I just said goodbye to the last family who joined us for this glorious occasion. I’m talking about Christmas, of course. We began discussing the possibility of our very large family getting together for Christmas a year ago. We’ve tossed out pie-in-the-sky ideas like this before and never followed through but this time there seemed to be a heart connection regarding this suggestion. I think everyone knew it was time. This Christmas would have been twenty-five years since the last time the entire family got together to celebrate Christmas at the Banff Springs Hotel. 1994 holds some very special memories. The family has evolved over the last twenty-five years and some have gone on before us while others have joined the family either through marriage or birth. It is poignant to think about the ones that passed and joyous to think of those added. Twenty-seven out of a possible forty-four people gathered here in Calgary for Christmas.
So much expectation. So much planning. So many decisions to be made. SO many logistics. So much anticipation. As brothers and sisters and cousins and grandchildren started arriving, our emotions were rising to a feverish pitch. This was really happening. We pulled it off. Never perfection and not always as planned but everyone doing their best and bringing what they could to the table (literally). We had Kiwi’s that wanted snow and wanted to see the mountains. We had those that claimed it was all about the food (and there was not shortage of it – thank you Lord).
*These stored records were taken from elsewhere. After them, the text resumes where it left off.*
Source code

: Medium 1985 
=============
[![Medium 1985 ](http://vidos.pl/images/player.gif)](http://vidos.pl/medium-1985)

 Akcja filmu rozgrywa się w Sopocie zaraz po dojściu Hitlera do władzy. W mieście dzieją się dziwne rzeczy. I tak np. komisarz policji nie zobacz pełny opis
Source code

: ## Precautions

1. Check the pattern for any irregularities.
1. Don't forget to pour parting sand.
For some it was about the games and the movies and the music and lights. While still others just came so they could be part of the ‘greatest Christmas pageant ever’. Alright, no one actually came for that but we did it anyway. A huge incentive for our gathering was our eighty-seven year old mother. She stills works and just came back from an adventure in Australia and will probably outlive us all in-spite of the fact that she keeps telling us she may not make it to another Christmas.
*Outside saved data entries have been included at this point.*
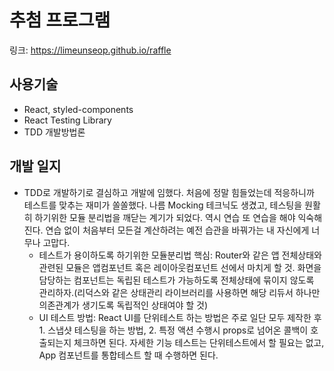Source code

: # 추첨 프로그램

링크: https://limeunseop.github.io/raffle

## 사용기술

- React, styled-components
- React Testing Library
- TDD 개발방법론

## 개발 일지

- TDD로 개발하기로 결심하고 개발에 임했다. 처음에 정말 힘들었는데 적응하니까 테스트를 맞추는 재미가 쏠쏠했다. 나름 Mocking 테크닉도 생겼고, 테스팅을 원활히 하기위한 모듈 분리법을 깨닫는 계기가 되었다. 역시 연습 또 연습을 해야 익숙해진다. 연습 없이 처음부터 모든걸 계산하려는 예전 습관을 바꿔가는 내 자신에게 너무나 고맙다.
  - 테스트가 용이하도록 하기위한 모듈분리법 핵심: Router와 같은 앱 전체상태와 관련된 모듈은 앱컴포넌트 혹은 레이아웃컴포넌트 선에서 마치게 할 것. 화면을 담당하는 컴포넌트는 독립된 테스트가 가능하도록 전체상태에 묶이지 않도록 관리하자.(리덕스와 같은 상태관리 라이브러리를 사용하면 해당 리듀서 하나만 의존관계가 생기도록 독립적인 상태여야 할 것)
  - UI 테스트 방법: React UI를 단위테스트 하는 방법은 주로 일단 모두 제작한 후 1. 스냅샷 테스팅을 하는 방법, 2. 특정 액션 수행시 props로 넘어온 콜백이 호출되는지 체크하면 된다. 자세한 기능 테스트는 단위테스트에서 할 필요는 없고, App 컴포넌트를 통합테스트 할 때 수행하면 된다.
This Christmas wasn’t about presents. It wasn’t about ambiance. God knows – He does – that I tried to make it about ambiance but I got a quick education about the reality of six small children in our midst. It wasn’t a competition. It wasn’t a fashion show. It wasn’t about keeping up with the Jones and ‘what’s everyone else doing?’. It was simply about gathering together with family. It was about loving and accepting. It was about joy and peace on earth and good will toward men. It was about enjoying each other’s company and having fun and catching up on all the happenings in our lives. To bring us up to speed regarding our hopes and dreams and mistakes. We all make them, don’t we? No one lost their cool or left early in a huff. It was about late night talks and sleeping through Christmas movies together. I think we managed to get everyone that wanted to go, to the mountains. The eggnog was flowing. The Star Wars waffles sizzling. The tobogganing run packed and exciting. The butter tarts plentiful – yes, have two or three. Spruce Meadows seen. Carcassone and Dutch Blitz and Quirkle played. We were more stuffed than the turkey. We didn’t forget the cranberries in the fridge this year. Booked entire rows of seats at the movie theatre. Kiwi’s skating in subzero temperatures and crying because they could not feel their extremities any longer. And of course, Starbucks.
Star Wars, Starbucks, Star of the East.
And now…its over. For another year. For another decade. For another lifetime. But worth every expensive, testy, freezing, bloated, stressful, loud, and magical moment.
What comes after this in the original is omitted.